Concludendo, l’attacco agli impianti nucleari iraniani implica notevoli rischi ambientali: pericoli che non si limiterebbero all’area della struttura colpita, ma rischierebbero d’interessare con gravi effetti zone molto vaste, e di avere ricadute minori anche sui paesi circostanti (anche quelli filo-Occidentali del Golfo, nonché sulle truppe presenti in Afghanistan).

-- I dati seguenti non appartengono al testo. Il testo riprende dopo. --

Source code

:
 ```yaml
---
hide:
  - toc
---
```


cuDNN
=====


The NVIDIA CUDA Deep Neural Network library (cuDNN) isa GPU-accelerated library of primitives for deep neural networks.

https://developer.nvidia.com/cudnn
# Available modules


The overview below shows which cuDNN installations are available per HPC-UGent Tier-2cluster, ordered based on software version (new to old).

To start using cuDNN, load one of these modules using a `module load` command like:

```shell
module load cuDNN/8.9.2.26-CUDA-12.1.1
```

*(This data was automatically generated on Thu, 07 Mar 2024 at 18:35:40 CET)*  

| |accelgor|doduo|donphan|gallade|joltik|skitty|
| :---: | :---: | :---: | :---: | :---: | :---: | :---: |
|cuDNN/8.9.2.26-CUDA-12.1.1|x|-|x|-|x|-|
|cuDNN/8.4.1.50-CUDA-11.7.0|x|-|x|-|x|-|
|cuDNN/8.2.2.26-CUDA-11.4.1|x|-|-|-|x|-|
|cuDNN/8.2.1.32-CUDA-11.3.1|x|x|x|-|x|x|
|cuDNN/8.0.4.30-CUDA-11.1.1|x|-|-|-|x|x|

Ovviamente, nessuna operazione militare è mai libera da rischi e problemi: qui, però, essi sono particolarmente gravosi. L’attacco può essere portato, come abbiamo visto, cercando di minimizzare i rischi ambientali (umani), ed al contempo massimizzando il danneggiamento del sito nucleare, se si impiegheranno in maniera oculata e combinata le forze speciali sul campo (all’interno dell’impianto da colpire) con le forze aeree pronte a distruggere le strutture che non contengono il combustibile nucleare.